Impact of Ca_V-aβlator on nerve-injury-induced enhancement of spontaneous calcium spikes in DRG neurons in vivo. (A) Experimental design. (B) Spontaneous Ca²⁺ spikes recorded in vivo in DRG neurons from a control Thy1-GCaMP6s mouse (injected with AAV9-tdTomato) pre-SNI and 3 and 7 d post-SNI. Left, images of DRG neurons expressing GCaMP6s and/or tdTomato. Right, representative Ca²⁺ traces (Top), deconvoluted somatic Ca²⁺ spikes from 30 DRG neurons (Middle), and representative correlation coefficient matrix of Ca²⁺ transients from all active neuron pairs in DRG (Bottom).

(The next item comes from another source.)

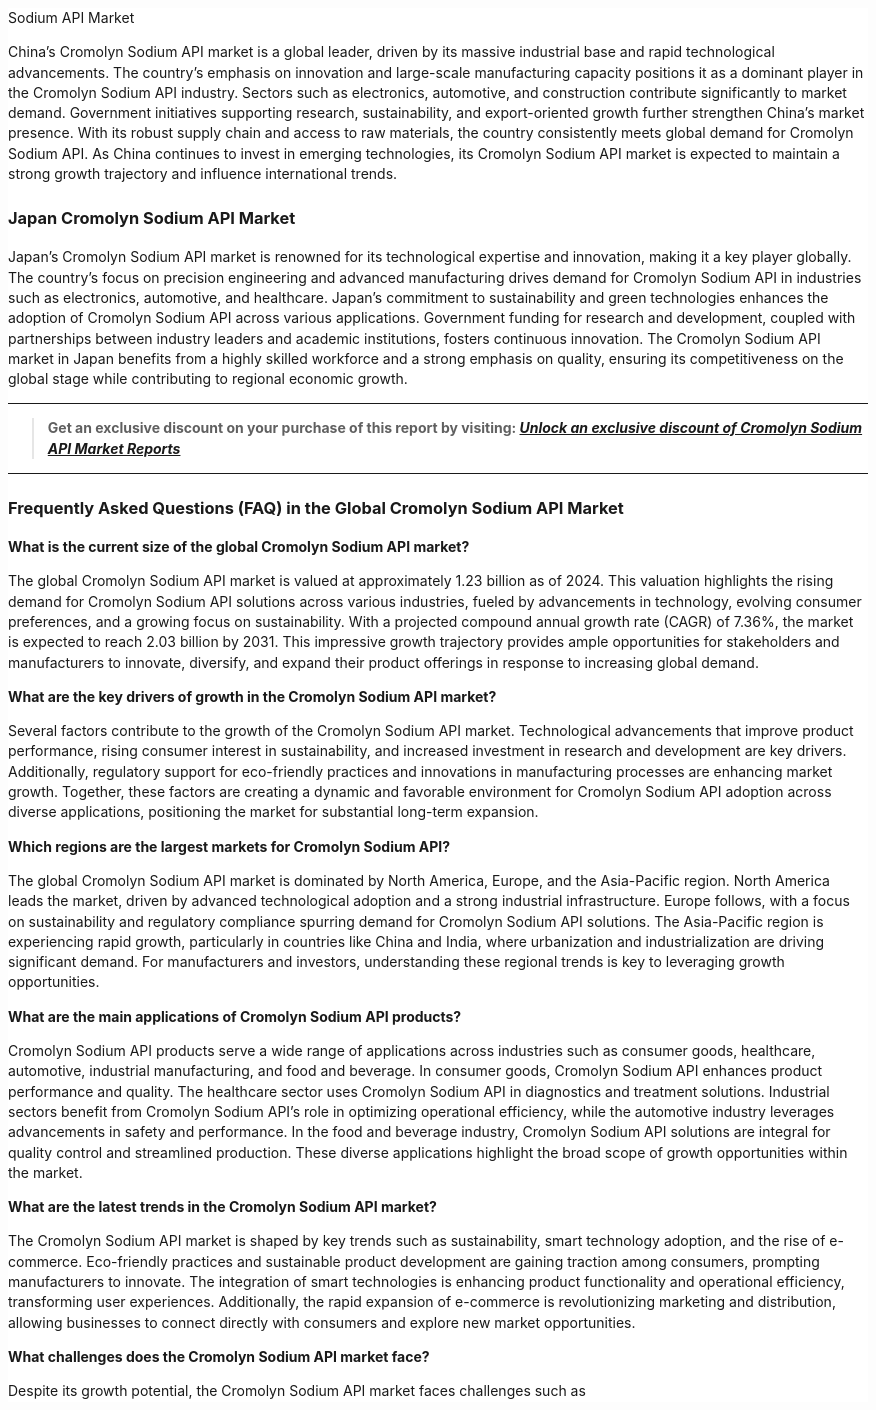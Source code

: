 Sodium API Market</h3><p>China&rsquo;s Cromolyn Sodium API market is a global leader, driven by its massive industrial base and rapid technological advancements. The country&rsquo;s emphasis on innovation and large-scale manufacturing capacity positions it as a dominant player in the Cromolyn Sodium API industry. Sectors such as electronics, automotive, and construction contribute significantly to market demand. Government initiatives supporting research, sustainability, and export-oriented growth further strengthen China&rsquo;s market presence. With its robust supply chain and access to raw materials, the country consistently meets global demand for Cromolyn Sodium API. As China continues to invest in emerging technologies, its Cromolyn Sodium API market is expected to maintain a strong growth trajectory and influence international trends.</p><h3>Japan Cromolyn Sodium API Market</h3><p>Japan&rsquo;s Cromolyn Sodium API market is renowned for its technological expertise and innovation, making it a key player globally. The country&rsquo;s focus on precision engineering and advanced manufacturing drives demand for Cromolyn Sodium API in industries such as electronics, automotive, and healthcare. Japan&rsquo;s commitment to sustainability and green technologies enhances the adoption of Cromolyn Sodium API across various applications. Government funding for research and development, coupled with partnerships between industry leaders and academic institutions, fosters continuous innovation. The Cromolyn Sodium API market in Japan benefits from a highly skilled workforce and a strong emphasis on quality, ensuring its competitiveness on the global stage while contributing to regional economic growth.</p><hr /><blockquote><p><strong>Get an exclusive discount on your purchase of this report by visiting: <em><a href="://marketresearchpulse.com/ask-for-discount/122392?utm_source=Github&amp;utm_medium=025">Unlock an exclusive discount of Cromolyn Sodium API Market Reports</a></em>&nbsp;</strong></p></blockquote><hr /><h3>Frequently Asked Questions (FAQ) in the Global Cromolyn Sodium API Market</h3><p><strong>What is the current size of the global Cromolyn Sodium API market?</strong></p><p>The global Cromolyn Sodium API market is valued at approximately 1.23 billion as of 2024. This valuation highlights the rising demand for Cromolyn Sodium API solutions across various industries, fueled by advancements in technology, evolving consumer preferences, and a growing focus on sustainability. With a projected compound annual growth rate (CAGR) of 7.36%, the market is expected to reach 2.03 billion by 2031. This impressive growth trajectory provides ample opportunities for stakeholders and manufacturers to innovate, diversify, and expand their product offerings in response to increasing global demand.</p><p><strong>What are the key drivers of growth in the Cromolyn Sodium API market?</strong></p><p>Several factors contribute to the growth of the Cromolyn Sodium API market. Technological advancements that improve product performance, rising consumer interest in sustainability, and increased investment in research and development are key drivers. Additionally, regulatory support for eco-friendly practices and innovations in manufacturing processes are enhancing market growth. Together, these factors are creating a dynamic and favorable environment for Cromolyn Sodium API adoption across diverse applications, positioning the market for substantial long-term expansion.</p><p><strong>Which regions are the largest markets for Cromolyn Sodium API?</strong></p><p>The global Cromolyn Sodium API market is dominated by North America, Europe, and the Asia-Pacific region. North America leads the market, driven by advanced technological adoption and a strong industrial infrastructure. Europe follows, with a focus on sustainability and regulatory compliance spurring demand for Cromolyn Sodium API solutions. The Asia-Pacific region is experiencing rapid growth, particularly in countries like China and India, where urbanization and industrialization are driving significant demand. For manufacturers and investors, understanding these regional trends is key to leveraging growth opportunities.</p><p><strong>What are the main applications of Cromolyn Sodium API products?</strong></p><p>Cromolyn Sodium API products serve a wide range of applications across industries such as consumer goods, healthcare, automotive, industrial manufacturing, and food and beverage. In consumer goods, Cromolyn Sodium API enhances product performance and quality. The healthcare sector uses Cromolyn Sodium API in diagnostics and treatment solutions. Industrial sectors benefit from Cromolyn Sodium API&rsquo;s role in optimizing operational efficiency, while the automotive industry leverages advancements in safety and performance. In the food and beverage industry, Cromolyn Sodium API solutions are integral for quality control and streamlined production. These diverse applications highlight the broad scope of growth opportunities within the market.</p><p><strong>What are the latest trends in the Cromolyn Sodium API market?</strong></p><p>The Cromolyn Sodium API market is shaped by key trends such as sustainability, smart technology adoption, and the rise of e-commerce. Eco-friendly practices and sustainable product development are gaining traction among consumers, prompting manufacturers to innovate. The integration of smart technologies is enhancing product functionality and operational efficiency, transforming user experiences. Additionally, the rapid expansion of e-commerce is revolutionizing marketing and distribution, allowing businesses to connect directly with consumers and explore new market opportunities.</p><p><strong>What challenges does the Cromolyn Sodium API market face?</strong></p><p>Despite its growth potential, the Cromolyn Sodium API market faces challenges such as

Ca²⁺ traces 1 to 6 correspond to individual neurons 1 to 6 indicated by arrows in the DRG image. (C) In vivo spontaneous Ca²⁺ transient data for Thy1-GCaMP6s mouse injected subcutaneously with AAV9-encoding tdTomato-Ca_V-aβlator, with the same format as B. (D) Summary of mean peak amplitude of spontaneous Ca²⁺ spikes between tdTomato- and Ca_V-aβlator-injected mice pre- and post-SNI. (E) Summary of mean frequency of spontaneous Ca²⁺ spikes. (F) Average integrated Ca²⁺ activity of DRG neurons (n = 140 neurons in tdTomato group, n = 52 neurons in Ca_V-aβlator group). (G) Cumulative curve of the correlation coefficients (c.c.) of all active DRG neuron pairs (n = 140 neurons in tdTomato group, n = 52 neurons in Ca_V-aβlator group). Summary data are presented as mean ± SEM *P < 0.05, **P < 0.01, ***P < 0.001; by unpaired t test.

Fig. 5.

Ca_V-aβlator reduces hyperalgesia after SNI with no apparent adverse effects. (A) Top, shows experimental design. Mice were tested 4 weeks after viral injection. Bottom, shows behavior tests for nocifensive responses. SNI triggered the development of mechanical, thermal, and cold hypersensitivity in the ipsilateral (ipsi) but not contralateral (contra) side of the mice, and the hypersensitivity was significantly reduced in Ca_V-aβlator injected mice. (n = 6 to 9 mice per group). (B) Open field test showed no difference between tdTomato- and Ca_V-aβlator-injected mice. (C) Rotarod performance test. Each dots represent data from a single animal. (D) Scores for placing, grasping, and righting reflexes were based on counts of each normal reflex exhibited in five trials. All values are mean (SEM). n = 6 mice per group. There was no difference in locomotor functions between tdTomato- and Ca_V-aβlator-injected mice. Summary data are presented as mean ± SEM *P < 0.05, **P < 0.01, ***P < 0.001, ****P < 0.0001; ^#P < 0.05, ^##P < 0.01, ^####P < 0.0001; by two-way RM ANOVA with Dunnett’s multiple comparisons test (A), or unpaired t test (B, C). Asterisks (*) denote post-SNI versus pre-SNI (day 0) comparisons, and the pound signs (#) denote the comparison Ca_V-aβlator versus control.